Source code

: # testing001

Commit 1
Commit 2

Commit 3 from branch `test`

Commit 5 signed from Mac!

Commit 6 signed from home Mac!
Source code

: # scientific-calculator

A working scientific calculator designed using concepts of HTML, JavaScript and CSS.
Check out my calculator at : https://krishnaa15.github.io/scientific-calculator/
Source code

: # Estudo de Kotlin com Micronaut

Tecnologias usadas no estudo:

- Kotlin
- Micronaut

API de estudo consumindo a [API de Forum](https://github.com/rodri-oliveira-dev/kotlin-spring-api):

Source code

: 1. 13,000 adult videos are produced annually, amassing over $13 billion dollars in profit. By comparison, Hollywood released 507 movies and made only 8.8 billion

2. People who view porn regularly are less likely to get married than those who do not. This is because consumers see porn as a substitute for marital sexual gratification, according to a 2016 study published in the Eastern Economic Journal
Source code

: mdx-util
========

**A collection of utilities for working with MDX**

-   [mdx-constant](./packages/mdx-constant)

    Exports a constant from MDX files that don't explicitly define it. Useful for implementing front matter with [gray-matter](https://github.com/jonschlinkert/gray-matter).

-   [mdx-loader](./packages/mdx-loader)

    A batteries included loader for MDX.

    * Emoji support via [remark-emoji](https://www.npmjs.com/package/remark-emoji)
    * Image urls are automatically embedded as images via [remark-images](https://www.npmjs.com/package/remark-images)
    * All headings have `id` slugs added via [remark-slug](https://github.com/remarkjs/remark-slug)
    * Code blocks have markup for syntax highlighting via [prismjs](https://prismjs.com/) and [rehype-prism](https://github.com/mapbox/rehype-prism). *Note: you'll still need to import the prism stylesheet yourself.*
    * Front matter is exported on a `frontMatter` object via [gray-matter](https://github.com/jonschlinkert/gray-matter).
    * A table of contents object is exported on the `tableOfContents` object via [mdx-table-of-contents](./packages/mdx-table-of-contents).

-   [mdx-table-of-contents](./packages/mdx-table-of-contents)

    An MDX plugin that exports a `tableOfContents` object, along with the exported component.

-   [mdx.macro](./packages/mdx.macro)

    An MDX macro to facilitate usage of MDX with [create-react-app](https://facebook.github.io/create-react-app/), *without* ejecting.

┄┄┄┄┄┄┄┄┄┄┄┄┄┄┄┄┄┄┄┄

#### Assignment
Find every line of the records holding "packages". Answer with the count alone.

#### Answer box
5